Sounds like her confirmation could possibly become a summer-long debate on identity politics and closeted lesbianism instead. That's too bad.

I wouldn't be surprised if she doesn't get the nomination. Gay activism just doesn't appeal to voters except the white progressives who'll get out and vote Democrat anyway.

CBH April 19, 2010 at 10:17 am

Thanks for the response quidpro. While I'm ambivalent about the post-Stevens political nomination process, my point wasn't political. If I was arguing that Obama should pick X because he/she is liberal or Obama should pick Y because he is more conservative, then your point would be valid. However, my argument was that Obama should not pick Kagan because she would upset the current balance of the court. My argument, in effect, is that Obama should maintain the court's balance, which transcends political/ideological beliefs.

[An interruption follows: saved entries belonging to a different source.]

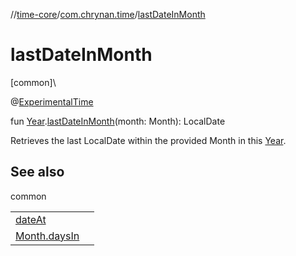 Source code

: //[time-core](../../index.md)/[com.chrynan.time](index.md)/[lastDateInMonth](last-date-in-month.md)

# lastDateInMonth

[common]\

@[ExperimentalTime](https://kotlinlang.org/api/latest/jvm/stdlib/kotlin.time/-experimental-time/index.html)

fun [Year](-year/index.md).[lastDateInMonth](last-date-in-month.md)(month: Month): LocalDate

Retrieves the last LocalDate within the provided Month in this [Year](-year/index.md).

## See also

common

| | |
|---|---|
| [dateAt](date-at.md) |  |
| [Month.daysIn](days-in.md) |  |
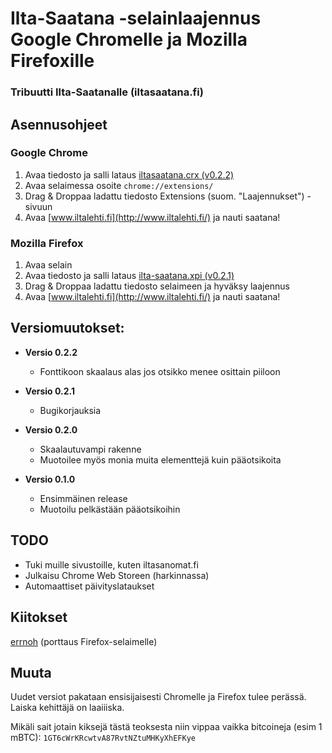 # Ilta-Saatana -selainlaajennus Google Chromelle ja Mozilla Firefoxille

### Tribuutti Ilta-Saatanalle (iltasaatana.fi)

## Asennusohjeet
### Google Chrome
1. Avaa tiedosto ja salli lataus [iltasaatana.crx (v0.2.2)](http://bit.ly/10IHQo6)
2. Avaa selaimessa osoite `chrome://extensions/`
3. Drag & Droppaa ladattu tiedosto Extensions (suom. "Laajennukset") -sivuun
4. Avaa [www.iltalehti.fi](http://www.iltalehti.fi/) ja nauti saatana!

### Mozilla Firefox
1. Avaa selain
2. Avaa tiedosto ja salli lataus [ilta-saatana.xpi (v0.2.1)](http://bit.ly/10R8ZBV)
3. Drag & Droppaa ladattu tiedosto selaimeen ja hyväksy laajennus
4. Avaa [www.iltalehti.fi](http://www.iltalehti.fi/) ja nauti saatana!

## Versiomuutokset:
- **Versio 0.2.2**
    - Fonttikoon skaalaus alas jos otsikko menee osittain piiloon

- **Versio 0.2.1**
    - Bugikorjauksia

- **Versio 0.2.0**
    - Skaalautuvampi rakenne
    - Muotoilee myös monia muita elementtejä kuin pääotsikoita

- **Versio 0.1.0**
    - Ensimmäinen release
    - Muotoilu pelkästään pääotsikoihin 

## TODO
- Tuki muille sivustoille, kuten iltasanomat.fi
- Julkaisu Chrome Web Storeen (harkinnassa)
- Automaattiset päivityslataukset

## Kiitokset
[errnoh](https://github.com/errnoh/) (porttaus Firefox-selaimelle)

## Muuta
Uudet versiot pakataan ensisijaisesti Chromelle ja Firefox tulee perässä. Laiska kehittäjä on laaiiiska.

Mikäli sait jotain kiksejä tästä teoksesta niin vippaa vaikka bitcoineja (esim 1 mBTC): 
`1GT6cWrKRcwtvA87RvtNZtuMHKyXhEFKye`
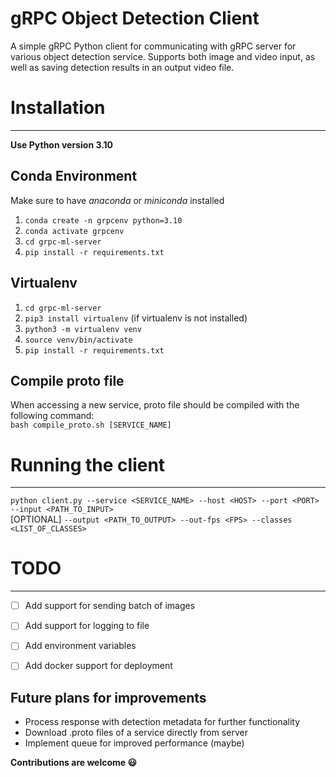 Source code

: # gRPC Object Detection Client
A simple gRPC Python client for communicating with gRPC server for various object detection service. Supports both image and video input, as well as saving detection results in an output video file.

# Installation

--------------------------------
**Use Python version 3.10**

## Conda Environment
Make sure to have _anaconda_ or _miniconda_ installed

1. `conda create -n grpcenv python=3.10`
2. `conda activate grpcenv`
3. `cd grpc-ml-server`
4. `pip install -r requirements.txt`

## Virtualenv

1. `cd grpc-ml-server`
2. `pip3 install virtualenv` (if virtualenv is not installed)
3. `python3 -m virtualenv venv`
4. `source venv/bin/activate`
5. `pip install -r requirements.txt`


## Compile proto file
When accessing a new service, proto file should be compiled with the following command:\
`bash compile_proto.sh [SERVICE_NAME]`

# Running the client
-----
`python client.py --service <SERVICE_NAME> --host <HOST> --port <PORT> --input <PATH_TO_INPUT>`\
[OPTIONAL]  `--output <PATH_TO_OUTPUT> --out-fps <FPS> --classes <LIST_OF_CLASSES>`


# TODO
---
- [ ] Add support for sending batch of images 
- [ ] Add support for logging to file
- [ ] Add environment variables
- [ ] Add docker support for deployment


## Future plans for improvements
* Process response with detection metadata for further functionality
* Download .proto files of a service directly from server
* Implement queue for improved performance (maybe)
  
**Contributions are welcome 😃**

Although, if I had to attach a political/ideological label to wanting to keep the court's current balance, I would have to admit that sounds alot like "small-c," nonmovement conservatism.

Quidpro April 20, 2010 at 9:17 am


To advocate that Obama "maintain the court's balance" is to advocate a political position. To avoid the extremes of the political spectrum is not to "transcend political/ideological beliefs". The politics of the status quo is still politics.

Thus you prove my point. The Court has become so politicized that some seek "balance" to compromise competing political differences. And is not compromise the essence of politics? All appointments to the Supreme Court have become political appointments.